Toward Generalist Anomaly Detection via In-context Residual Learning with Few-shot Sample Prompts

This paper explores the problem of Generalist Anomaly Detection (GAD), aiming to train one single detection model that can generalize to detect anomalies in diverse datasets from different application domains without any further training on the target data. Some recent studies have shown that large pre-trained Visual-Language Models (VLMs) like CLIP have strong generalization capabilities on detecting industrial defects from various datasets, but their methods rely heavily on handcrafted text prompts about defects, making them difficult to generalize to anomalies in other applications, e.g., medical image anomalies or semantic anomalies in natural images. In this work, we propose to train a GAD model with few-shot normal images as sample prompts for AD on diverse datasets on the fly. To this end, we introduce a novel approach that learns an in-context residual learning model for GAD, termed InCTRL. It is trained on an auxiliary dataset to discriminate anomalies from normal samples based on a holistic evaluation of the residuals between query images and few-shot normal sample prompts. Regardless of the datasets, per definition of anomaly, larger residuals are expected for anomalies than normal samples, thereby enabling InCTRL to generalize across different domains without further training. Comprehensive experiments on nine AD datasets are performed to establish a GAD benchmark that encapsulate the detection of industrial defect anomalies, medical anomalies, and semantic anomalies in both one-vs-all and multi-class setting, on which InCTRL is the best performer and significantly outperforms state-of-the-art competing methods.
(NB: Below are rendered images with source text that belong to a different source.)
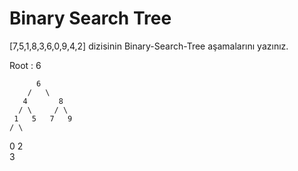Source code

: # Binary Search Tree

[7,5,1,8,3,6,0,9,4,2] dizisinin Binary-Search-Tree aşamalarını yazınız.

Root : 6

          6
        /   \
       4       8
      / \     / \
     1   5   7   9
    / \
   0   2
        \
         3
翻译：本文探索通用异常检测（GAD）问题，旨在训练一个能泛化检测不同应用领域多样数据集中异常的统一检测模型，且无需对目标数据进行任何额外训练。近期研究表明，诸如CLIP等大规模预训练视觉语言模型（VLM）在检测各类数据集中的工业缺陷时展现出强大泛化能力，但其方法高度依赖人工设计的缺陷文本提示，难以泛化至其他应用场景的异常检测（如医学图像异常或自然图像中的语义异常）。本研究提出通过少量正常图像作为样本提示来训练GAD模型，使其能够即时适应多样数据集的异常检测。为此，我们引入一种新颖的上下文残差学习模型InCTRL，其通过在辅助数据集上训练，基于查询图像与少量正常样本提示的残差进行整体评估来区分异常与正常样本。无论数据集类型如何，根据异常定义，异常样本相较于正常样本应产生更大残差，从而使InCTRL无需额外训练即可跨领域泛化。我们在九个异常检测数据集上进行全面实验，构建涵盖工业缺陷异常、医学异常及语义异常检测的通用基准测试（含一对一与多类别设定）。实验表明，InCTRL表现最优，显著超越当前最先进的对比方法。